A seemingly bizarre controversy flared up over this year's ceremony on Mount Herzl in Jerusalem to mark the start of Israel Independence Day.

Lubavitch Rabbi Shimon Rosenberg and his four-year-old grandson Moshe Holtzberg, who lost his parents in the terrorist attack on Mumbai's Chabad House in 2008, had been among those asked to light torches.

But a number of other Lubavitch rabbis protested that, Rabbi Rosenberg's involvement went against the movement's anti-Zionist philosophy.

Anti-Zionism has long persisted within the Charedi community, based on two grounds: that Zionism was a premature attempt to end Jewish exile before the Messiah and that it tried to replace allegiance to the Torah with secular nationalism.

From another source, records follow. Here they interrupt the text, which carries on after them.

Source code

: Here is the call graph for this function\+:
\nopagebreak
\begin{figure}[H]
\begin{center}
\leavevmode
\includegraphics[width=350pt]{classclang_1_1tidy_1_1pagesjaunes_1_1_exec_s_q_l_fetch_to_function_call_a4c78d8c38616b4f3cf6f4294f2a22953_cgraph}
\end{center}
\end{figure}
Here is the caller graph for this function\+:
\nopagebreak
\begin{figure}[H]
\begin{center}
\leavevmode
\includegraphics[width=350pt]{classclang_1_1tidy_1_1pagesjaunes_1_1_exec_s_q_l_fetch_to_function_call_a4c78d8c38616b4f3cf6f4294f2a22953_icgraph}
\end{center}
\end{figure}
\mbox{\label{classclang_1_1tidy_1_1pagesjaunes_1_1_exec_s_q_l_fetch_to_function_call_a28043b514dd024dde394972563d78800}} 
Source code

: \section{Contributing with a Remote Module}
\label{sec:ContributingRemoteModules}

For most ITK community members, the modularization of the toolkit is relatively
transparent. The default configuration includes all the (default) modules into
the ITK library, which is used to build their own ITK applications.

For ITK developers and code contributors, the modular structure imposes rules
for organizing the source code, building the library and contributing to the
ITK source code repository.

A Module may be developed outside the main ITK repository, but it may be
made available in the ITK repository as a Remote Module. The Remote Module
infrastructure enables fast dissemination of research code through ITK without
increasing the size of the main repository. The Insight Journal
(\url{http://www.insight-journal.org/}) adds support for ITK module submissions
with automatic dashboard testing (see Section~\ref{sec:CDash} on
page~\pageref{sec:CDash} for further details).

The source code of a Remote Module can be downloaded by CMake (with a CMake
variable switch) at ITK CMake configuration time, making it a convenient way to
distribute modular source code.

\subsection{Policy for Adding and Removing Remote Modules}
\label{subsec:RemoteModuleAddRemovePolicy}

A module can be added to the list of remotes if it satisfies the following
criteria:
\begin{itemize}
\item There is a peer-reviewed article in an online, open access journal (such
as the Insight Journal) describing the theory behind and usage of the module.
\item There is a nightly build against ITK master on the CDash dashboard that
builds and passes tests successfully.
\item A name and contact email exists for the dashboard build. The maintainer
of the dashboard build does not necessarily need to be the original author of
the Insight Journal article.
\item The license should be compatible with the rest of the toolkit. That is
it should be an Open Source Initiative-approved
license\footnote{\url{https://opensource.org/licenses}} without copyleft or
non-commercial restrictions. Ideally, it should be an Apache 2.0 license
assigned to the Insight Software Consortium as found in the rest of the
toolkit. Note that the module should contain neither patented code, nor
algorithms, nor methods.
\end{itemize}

There was no fiercer opponent of Theodor's Herzl plan for a Jewish state than the fifth Lubavitcher Rebbe, Rabbi Shalom Dov Ber Schneerson, who denounced Zionism as an "unclean ideology" which destroyed Jewish souls.

As the state became a reality, so some Charedim reached a pragmatic accommodation with it, even if theologically opposed in theory. Some Lubavitchers now serve in the army or as military chaplains, for example, and the movement's outreach activities ensure contact between its members and Israelis from all walks of life.